Obama has signaled he may try to force Republicans to accept his demand to increase taxes on those making $ 250,000 or more a year by threatening to veto any legislation aimed at preventing the tax increases and massive spending cuts that are slated to kick in automatically at the end of the year.
The notion that one of Obama’s boldest second-term moves could be reinstating Clinton-era tax rates on the wealthy suggests that the president’s agenda could be significant but limited, some analysts say.
“It’s not like you’re going to have a new, New Deal,” said Julian Zelizer, a professor of history and public affairs at Princeton University, referring to the broad array of social programs enacted by President Franklin D. Roosevelt to help the nation recover from the Great Depression of the 1930s.
During the presidential campaign, “the rhetoric is so dramatic, you think you’re deciding between FDR and a (staunchly conservative) candidate from the 19th century,” Zelizer said. “I’m sure most Republicans see Obama as a big-government liberal and most Democrats see Romney as a right-wing, Tea Party zealot.”
In fact, Zelizer said, both Obama and Romney were “relatively in the middle of the political spectrum, with limits on what they (could) achieve in a gridlocked Washington.”
It may be too soon to tell whether the 2012 election will be a turning point in how Americans view the role of government in society. But the election does appear to mark another type of political transition.
Romney, 65, could be the last Republican of his generation to make a serious bid for the White House.

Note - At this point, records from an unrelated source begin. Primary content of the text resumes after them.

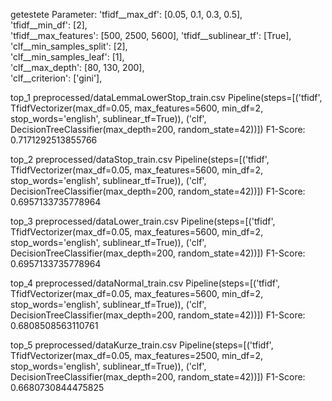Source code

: getestete Parameter:
        'tfidf__max_df': [0.05, 0.1, 0.3, 0.5],             
        'tfidf__min_df': [2],                 
        'tfidf__max_features': [500, 2500, 5600], 
        'tfidf__sublinear_tf': [True],           
        'clf__min_samples_split': [2],           
        'clf__min_samples_leaf': [1],            
        'clf__max_depth': [80, 130, 200],        
        'clf__criterion': ['gini'],     

top_1
preprocessed/dataLemmaLowerStop_train.csv
Pipeline(steps=[('tfidf',
                 TfidfVectorizer(max_df=0.05, max_features=5600, min_df=2,
                                 stop_words='english', sublinear_tf=True)),
                ('clf',
                 DecisionTreeClassifier(max_depth=200, random_state=42))])
F1-Score:  0.7171292513855766

top_2
preprocessed/dataStop_train.csv
Pipeline(steps=[('tfidf',
                 TfidfVectorizer(max_df=0.05, max_features=5600, min_df=2,
                                 stop_words='english', sublinear_tf=True)),
                ('clf',
                 DecisionTreeClassifier(max_depth=200, random_state=42))])
F1-Score:  0.6957133735778964

top_3
preprocessed/dataLower_train.csv
Pipeline(steps=[('tfidf',
                 TfidfVectorizer(max_df=0.05, max_features=5600, min_df=2,
                                 stop_words='english', sublinear_tf=True)),
                ('clf',
                 DecisionTreeClassifier(max_depth=200, random_state=42))])
F1-Score:  0.6957133735778964

top_4
preprocessed/dataNormal_train.csv
Pipeline(steps=[('tfidf',
                 TfidfVectorizer(max_df=0.05, max_features=5600, min_df=2,
                                 stop_words='english', sublinear_tf=True)),
                ('clf',
                 DecisionTreeClassifier(max_depth=200, random_state=42))])
F1-Score:  0.6808508563110761

top_5
preprocessed/dataKurze_train.csv
Pipeline(steps=[('tfidf',
                 TfidfVectorizer(max_df=0.05, max_features=2500, min_df=2,
                                 stop_words='english', sublinear_tf=True)),
                ('clf',
                 DecisionTreeClassifier(max_depth=200, random_state=42))])
F1-Score:  0.6680730844475825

The Republicans who appear to be in position to run for president in 2016 represent a new generation of leaders who generally are more conservative than their predecessors.
They include Romney’s running mate, Wisconsin Representative Paul Ryan (42), Florida Sen. Marco Rubio (41), Louisiana Gov. Bobby Jindal (41), former Pennsylvania Sen. Rick Santorum (54), New Jersey Gov. Chris Christie (50) and House of Representatives Majority Leader Eric Cantor of Virginia (49). For them and any other Republicans who might consider a run for the White House, Tuesday’s election results brought a sign of potential trouble ahead.
Obama won about 66 percent of the vote among Hispanics, who make up about 17 percent of the US population and are projected by the Pew Research Center to account for nearly 30 percent by 2050.
The Republican Party’s harsh stance on immigration has hurt its ability to attract Latinos, according to analysts who say the new generation of Republican contenders will need to tone down the party’s harsh rhetoric on immigration or risk certain defeat in several states because of Hispanics siding with Democrats. “We certainly seem to be at the end of some thing, and at the beginning of another, when it comes to Republican candidates,” SMU's Jillson said. “The Republican Party is untenable in its current form and in serious trouble as a viable governing vehicle (because) the Democratic Party is more attractive to growing constituencies — anyone who feels vulnerable and as if they may need support.”